Swift Playgrounds for iPad? Great for High School Students!
One of the most satisfying and rewarding parts of being a teacher is seeing your students grasp a concept, internalize the material, and then use or expand upon the concept in their work. The greatest part of teaching coding is that I get to see the results of my students learning right away when they are coding. This week we finished the Parameters section of Learn to Code 2. The patterns in the playground puzzles are not terribly difficult, but the code required to get your
expert and/or your
character to complete the playground puzzles has become increasingly challenging, as expected. However, one of my students, Justin, just blew me away with his solution to the "Rivers to Cross" playground. Justin's code is elegant, simple, logical, and easy to read (aka expressive code).
I LOVE it when my students properly use
while statements. It's proper use demonstrates a maturity and a deeper level of understanding that their code is solving a problem or performing a task. The students, therefore, understand that the best way for their code to solve a problem or perform a task in some cases is to just let the function execute until the state changes from true to false or vice versa. Justin used a
while statement in combination with two logical "and" operators (
&&) paired with incrementing the value of his variable to meet the requirements of the boolean values of his
while loop and the logical "and " operators. Incredible! Justin told me that he had finished the playground in class and then went home in the evening and spent another hour refactoring his code to make it better. I told him that his hard work and dedication shows in the result of his work: great code.

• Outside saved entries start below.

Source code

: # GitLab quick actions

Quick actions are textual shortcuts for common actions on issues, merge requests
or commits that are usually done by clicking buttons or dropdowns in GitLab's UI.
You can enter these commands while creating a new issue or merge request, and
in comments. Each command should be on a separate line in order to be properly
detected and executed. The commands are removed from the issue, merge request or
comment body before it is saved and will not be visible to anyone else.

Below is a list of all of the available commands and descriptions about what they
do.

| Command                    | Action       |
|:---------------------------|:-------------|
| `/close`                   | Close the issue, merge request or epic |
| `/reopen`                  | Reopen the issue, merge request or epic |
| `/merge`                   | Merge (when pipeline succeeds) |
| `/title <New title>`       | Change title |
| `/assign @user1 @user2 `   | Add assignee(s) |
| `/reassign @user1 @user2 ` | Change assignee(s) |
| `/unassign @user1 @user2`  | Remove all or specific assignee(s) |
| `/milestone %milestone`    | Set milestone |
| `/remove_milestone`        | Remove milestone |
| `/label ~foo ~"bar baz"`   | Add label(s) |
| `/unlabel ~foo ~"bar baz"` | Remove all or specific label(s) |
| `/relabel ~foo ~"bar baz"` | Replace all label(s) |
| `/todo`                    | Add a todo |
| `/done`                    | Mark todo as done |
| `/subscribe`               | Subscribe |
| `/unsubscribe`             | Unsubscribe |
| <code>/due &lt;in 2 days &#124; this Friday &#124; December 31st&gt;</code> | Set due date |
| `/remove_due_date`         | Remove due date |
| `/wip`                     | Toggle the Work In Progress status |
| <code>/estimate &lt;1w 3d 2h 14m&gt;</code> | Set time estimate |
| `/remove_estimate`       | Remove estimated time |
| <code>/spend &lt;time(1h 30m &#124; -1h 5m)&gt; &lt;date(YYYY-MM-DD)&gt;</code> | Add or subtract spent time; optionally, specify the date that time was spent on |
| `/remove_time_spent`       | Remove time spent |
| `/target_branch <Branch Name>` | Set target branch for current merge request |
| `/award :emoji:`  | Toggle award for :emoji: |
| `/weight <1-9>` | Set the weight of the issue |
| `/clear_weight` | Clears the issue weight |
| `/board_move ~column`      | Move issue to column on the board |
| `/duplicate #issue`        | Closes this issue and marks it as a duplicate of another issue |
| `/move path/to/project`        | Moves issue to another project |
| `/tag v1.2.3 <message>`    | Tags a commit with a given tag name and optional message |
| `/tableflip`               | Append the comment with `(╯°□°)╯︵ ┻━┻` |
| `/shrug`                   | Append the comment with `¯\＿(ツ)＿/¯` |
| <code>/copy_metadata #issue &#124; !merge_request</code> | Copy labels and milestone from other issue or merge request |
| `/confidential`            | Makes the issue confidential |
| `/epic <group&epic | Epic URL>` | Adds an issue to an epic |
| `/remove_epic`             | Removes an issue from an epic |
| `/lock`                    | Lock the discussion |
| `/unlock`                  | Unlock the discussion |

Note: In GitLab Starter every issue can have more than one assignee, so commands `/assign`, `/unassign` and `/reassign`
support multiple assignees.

I know that the Swift Playgrounds app was developed ideally for students in middle school, but it is just as appropriate for high school students as it is for middle school students. I teach at a Career/Tech high school in northeast Ohio (home of the World Champion Cleveland Cavaliers). My students come to our district to learn Web and App Development career-tech program. I use the Swift Playgrounds app and accompanying materials (Learn to Code 1 & 2 and Learn to Code 3) with my 11th grade students to teach them the Swift language. The value my students gain from learning to code in Swift through the Swift Playground app is definitely in solving the puzzles and thus being forced to think logically and with purpose. Moreover, my students are learning much of the most important aspects of the Swift language in small, bite-size chunks that are fun and challenging. I think that most middle school students will get the best first coding experience possible with the Swift Playgrounds app. But I also think that my high school students are having a FANTASTIC first coding experience because they are more mature, more easily understand abstract concepts, and are passionate about learning to code (this is the advantage of teaching in Career-Tech Education). The mental maturity and motivation to learn to code that my students have contributes to their overall ability to learn the Swift language concepts and later generalize those concepts in later playgrounds. I have seen many examples, like Justin's above, where my students learn a concept, such as variables, and then properly use it in subsequent lessons in proper, novel, and sometimes unexpected manners. When we finish Learn to Code 3, I think my students will be perfectly positioned for us to continue our study of Swift with the App Development with Swift (Teacher) (Student) curriculum because of their prior, recent learning experiences in the Swift Playgrounds app. I am excited to see how my 11th grade students will do with that course in comparison to my 12th grade students who did not have previous Swift Playground learning experiences before starting the App Development with Swift course.